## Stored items
* * *
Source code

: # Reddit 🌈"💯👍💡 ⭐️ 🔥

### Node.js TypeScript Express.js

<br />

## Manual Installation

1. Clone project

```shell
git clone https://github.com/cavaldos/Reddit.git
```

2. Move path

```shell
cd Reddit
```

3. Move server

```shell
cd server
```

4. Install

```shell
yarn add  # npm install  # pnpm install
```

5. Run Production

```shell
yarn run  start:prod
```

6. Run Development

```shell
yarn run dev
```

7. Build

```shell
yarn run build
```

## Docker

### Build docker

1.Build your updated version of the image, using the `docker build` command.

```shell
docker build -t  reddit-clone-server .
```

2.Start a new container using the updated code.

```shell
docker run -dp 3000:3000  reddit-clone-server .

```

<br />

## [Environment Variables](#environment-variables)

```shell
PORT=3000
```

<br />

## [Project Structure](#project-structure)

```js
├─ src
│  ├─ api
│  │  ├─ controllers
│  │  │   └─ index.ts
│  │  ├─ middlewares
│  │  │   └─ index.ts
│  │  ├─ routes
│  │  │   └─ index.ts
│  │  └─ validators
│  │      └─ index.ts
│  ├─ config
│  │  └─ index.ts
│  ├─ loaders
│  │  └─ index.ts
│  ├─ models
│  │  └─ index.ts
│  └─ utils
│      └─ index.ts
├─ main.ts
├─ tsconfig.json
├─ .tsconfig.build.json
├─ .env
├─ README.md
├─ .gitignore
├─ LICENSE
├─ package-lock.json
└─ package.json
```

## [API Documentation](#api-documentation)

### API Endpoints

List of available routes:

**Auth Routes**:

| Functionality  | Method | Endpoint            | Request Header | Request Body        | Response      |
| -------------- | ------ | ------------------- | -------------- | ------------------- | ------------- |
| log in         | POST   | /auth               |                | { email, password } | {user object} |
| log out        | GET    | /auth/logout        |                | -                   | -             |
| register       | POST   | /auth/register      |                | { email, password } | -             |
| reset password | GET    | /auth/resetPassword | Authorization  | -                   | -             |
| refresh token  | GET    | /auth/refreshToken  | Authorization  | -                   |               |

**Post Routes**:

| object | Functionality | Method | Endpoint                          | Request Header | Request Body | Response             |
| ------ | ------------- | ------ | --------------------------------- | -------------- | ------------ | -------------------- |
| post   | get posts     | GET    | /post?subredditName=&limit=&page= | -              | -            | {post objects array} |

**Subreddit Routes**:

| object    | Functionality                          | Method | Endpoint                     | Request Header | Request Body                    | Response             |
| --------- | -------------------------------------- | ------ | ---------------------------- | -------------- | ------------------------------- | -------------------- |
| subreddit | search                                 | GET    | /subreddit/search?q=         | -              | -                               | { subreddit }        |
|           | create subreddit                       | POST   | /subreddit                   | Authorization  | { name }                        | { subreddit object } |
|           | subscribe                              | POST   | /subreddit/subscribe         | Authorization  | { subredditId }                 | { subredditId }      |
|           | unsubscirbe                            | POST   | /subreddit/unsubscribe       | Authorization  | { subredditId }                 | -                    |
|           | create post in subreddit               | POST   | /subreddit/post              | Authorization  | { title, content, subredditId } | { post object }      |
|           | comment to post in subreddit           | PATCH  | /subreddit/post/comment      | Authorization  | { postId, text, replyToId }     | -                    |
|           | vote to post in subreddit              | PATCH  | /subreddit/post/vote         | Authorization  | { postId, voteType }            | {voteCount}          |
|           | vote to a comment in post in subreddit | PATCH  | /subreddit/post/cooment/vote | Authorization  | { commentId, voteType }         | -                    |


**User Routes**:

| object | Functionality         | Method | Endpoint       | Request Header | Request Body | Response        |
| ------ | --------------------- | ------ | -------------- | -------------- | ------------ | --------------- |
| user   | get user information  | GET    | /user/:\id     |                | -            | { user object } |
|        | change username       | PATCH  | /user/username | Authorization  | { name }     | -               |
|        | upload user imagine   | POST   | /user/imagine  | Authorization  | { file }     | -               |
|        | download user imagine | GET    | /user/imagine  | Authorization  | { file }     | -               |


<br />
* * *
## Task brief
What lines in the entries above include the string "code"? Return each one.

## Reply to the task
Source code
2.Start a new container using the updated code.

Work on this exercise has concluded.